What is this? Where am I? How did I get here? Where is the camera recording my reactions? I send my friends and my kids pictures, and they laugh. I tell my partner I want to be called Prince-Bishop Marcus I from now on. Apparently Queen Elizabeth II once used the bathtub here. It feels like I’m being made fun of in a very British way, and I’m loving every minute of it.

The main event I came here for is smooth and friendly, not least because the one hour rule applies. Jasmine Simms and I discover we basically write about the same things: railways, cemeteries, the absurd. So there was no need for coordination beforehand. Caitríona Ní Dhúill is chairing the reading, and she really knows how to do this. I even meet somebody I know from my first stay,17 years ago. The poet who helped me to translate my pieces couldn’t make it, because London is far away. Later on, I feel the power of Raymond Antrobus. The reading in St Chad’s Chapel is a smashing success, and after that I’m filled with poetry to the brim. Wind and sun rule Palace Green. The tapestries in the Bishop’s sitting room have a small elephant as well. It’s out to pasture and looks cute and definitely non-threatening, but above it, segregated from the elephant by a lovely copse, we see a city burn.

In the night I start giving back to Durham in an unforeseen way. The Bishop stands beside me, while I kneel at the porcelain altar of the toilet bowl. “Marcus, Marcus, Marcus“, he says. “How often do I have to tell you junk food is bad for you. In my time …“Please, your excellency, don’t. Don’t be like your religion. I wanted a quick bite, and I got something else on the side. Just let me finish here.“ “Ha“, he says and I can hear he’s miffed. He not simply vanishes but ascends straight to heaven, as bishops are wont to. I hope he has adequate accommodation up there and can’t be harmed by junk food.

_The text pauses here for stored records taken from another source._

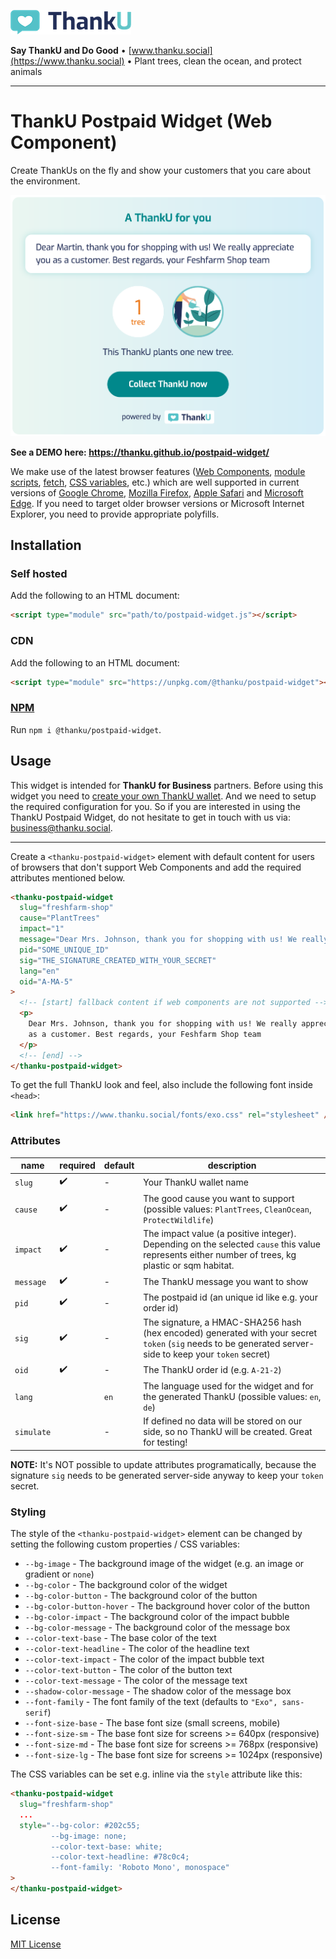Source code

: ![ThankU logo](assets/thanku-logo.png)

**Say ThankU and Do Good** • [www.thanku.social](https://www.thanku.social) • Plant trees, clean the ocean, and protect animals

---

# ThankU Postpaid Widget (Web Component)

Create ThankUs on the fly and show your customers that you care about the environment.

![ThankU Postpaid Widget Screenshot](assets/screenshot.png)

**See a DEMO here: https://thanku.github.io/postpaid-widget/**

We make use of the latest browser features ([Web Components](https://developer.mozilla.org/en-US/docs/Web/Web_Components), [module scripts](https://developer.mozilla.org/en-US/docs/Web/JavaScript/Guide/Modules), [fetch](https://developer.mozilla.org/en-US/docs/Web/API/Fetch_API), [CSS variables](https://developer.mozilla.org/en-US/docs/Web/CSS/--*), etc.) which are well supported in current versions of [Google Chrome](https://www.google.com/chrome/), [Mozilla Firefox](https://www.mozilla.org/en-US/firefox/new/), [Apple Safari](https://www.apple.com/safari/) and [Microsoft Edge](https://www.microsoft.com/en-us/edge). If you need to target older browser versions or Microsoft Internet Explorer, you need to provide appropriate polyfills.

## Installation

### Self hosted

Add the following to an HTML document:

```html
<script type="module" src="path/to/postpaid-widget.js"></script>
```

### CDN

Add the following to an HTML document:

```html
<script type="module" src="https://unpkg.com/@thanku/postpaid-widget"></script>
```

### [NPM](https://www.npmjs.com/package/@thanku/postpaid-widget)

Run `npm i @thanku/postpaid-widget`.

## Usage

This widget is intended for **ThankU for Business** partners. Before using this widget you need to [create your own ThankU wallet](https://www.thanku.social/create-wallet). And we need to setup the required configuration for you. So if you are interested in using the ThankU Postpaid Widget, do not hesitate to get in touch with us via: business@thanku.social.

---

Create a `<thanku-postpaid-widget>` element with default content for users of browsers that don't support Web Components and add the required attributes mentioned below.

```html
<thanku-postpaid-widget
  slug="freshfarm-shop"
  cause="PlantTrees"
  impact="1"
  message="Dear Mrs. Johnson, thank you for shopping with us! We really appreciate you as a customer. Best regards, your Feshfarm Shop team"
  pid="SOME_UNIQUE_ID"
  sig="THE_SIGNATURE_CREATED_WITH_YOUR_SECRET"
  lang="en"
  oid="A-MA-5"
>
  <!-- [start] fallback content if web components are not supported -->
  <p>
    Dear Mrs. Johnson, thank you for shopping with us! We really appreciate you
    as a customer. Best regards, your Feshfarm Shop team
  </p>
  <!-- [end] -->
</thanku-postpaid-widget>
```

To get the full ThankU look and feel, also include the following font inside `<head>`:

```html
<link href="https://www.thanku.social/fonts/exo.css" rel="stylesheet" />
```

### Attributes

| name       | required | default | description                                                                                                                                              |
| ---------- | -------- | ------- | -------------------------------------------------------------------------------------------------------------------------------------------------------- |
| `slug`     | ✔️       | -       | Your ThankU wallet name                                                                                                                                  |
| `cause`    | ✔️       | -       | The good cause you want to support (possible values: `PlantTrees`, `CleanOcean`, `ProtectWildlife`)                                                      |
| `impact`   | ✔️       | -       | The impact value (a positive integer). Depending on the selected `cause` this value represents either number of trees, kg plastic or sqm habitat.        |
| `message`  | ✔️       | -       | The ThankU message you want to show                                                                                                                      |
| `pid`      | ✔️       | -       | The postpaid id (an unique id like e.g. your order id)                                                                                                   |
| `sig`      | ✔️       | -       | The signature, a HMAC-SHA256 hash (hex encoded) generated with your secret `token` (`sig` needs to be generated server-side to keep your `token` secret) |
| `oid`      | ✔️       | -       | The ThankU order id (e.g. `A-21-2`)                                                                                                                      |
| `lang`     |          | `en`    | The language used for the widget and for the generated ThankU (possible values: `en`, `de`)                                                              |
| `simulate` |          | -       | If defined no data will be stored on our side, so no ThankU will be created. Great for testing!                                                          |

**NOTE:** It's NOT possible to update attributes programatically, because the signature `sig` needs to be generated server-side anyway to keep your `token` secret.

### Styling

The style of the `<thanku-postpaid-widget>` element can be changed by setting the following custom properties / CSS variables:

- `--bg-image` - The background image of the widget (e.g. an image or gradient or `none`)
- `--bg-color` - The background color of the widget
- `--bg-color-button` - The background color of the button
- `--bg-color-button-hover` - The background hover color of the button
- `--bg-color-impact` - The background color of the impact bubble
- `--bg-color-message` - The background color of the message box
- `--color-text-base` - The base color of the text
- `--color-text-headline` - The color of the headline text
- `--color-text-impact` - The color of the impact bubble text
- `--color-text-button` - The color of the button text
- `--color-text-message` - The color of the message text
- `--shadow-color-message` - The shadow color of the message box
- `--font-family` - The font family of the text (defaults to `"Exo", sans-serif`)
- `--font-size-base` - The base font size (small screens, mobile)
- `--font-size-sm` - The base font size for screens >= 640px (responsive)
- `--font-size-md` - The base font size for screens >= 768px (responsive)
- `--font-size-lg` - The base font size for screens >= 1024px (responsive)

The CSS variables can be set e.g. inline via the `style` attribute like this:

```html
<thanku-postpaid-widget
  slug="freshfarm-shop"
  ...
  style="--bg-color: #202c55;
         --bg-image: none;
         --color-text-base: white;
         --color-text-headline: #78c0c4;
         --font-family: 'Roboto Mono', monospace"
>
</thanku-postpaid-widget>
```

## License

[MIT License](LICENSE)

So my last day in Durham I spend in a haze, in that peculiar state of uneasily swimming within your own body when it decides to be really annoyed. I doze, I blink. I lie in the Bishop’s bed and I look up at the canopy which has a strange organic colour and structure to it. Seeing myself lying there inevitably leads me to remembering Dave Bowman during the last minutes of 2001: A Space Odyssey and I make myself laugh by stretching my arm out to the monolith. But I can’t laugh too hard, because my body is still annoyed.

The night brings partial recuperation, the morning brings a taxi. Driving past the Angel of the North on my way to the airport I can clearly see how much the trees around it have grown since my last stay in 2002. It shouldn’t take me as long as 17 years to come back, it really shouldn’t. Durham, England, United Kingdom – I like you. Thank you so much for everything. Please don’t let the elephant run amok. Please.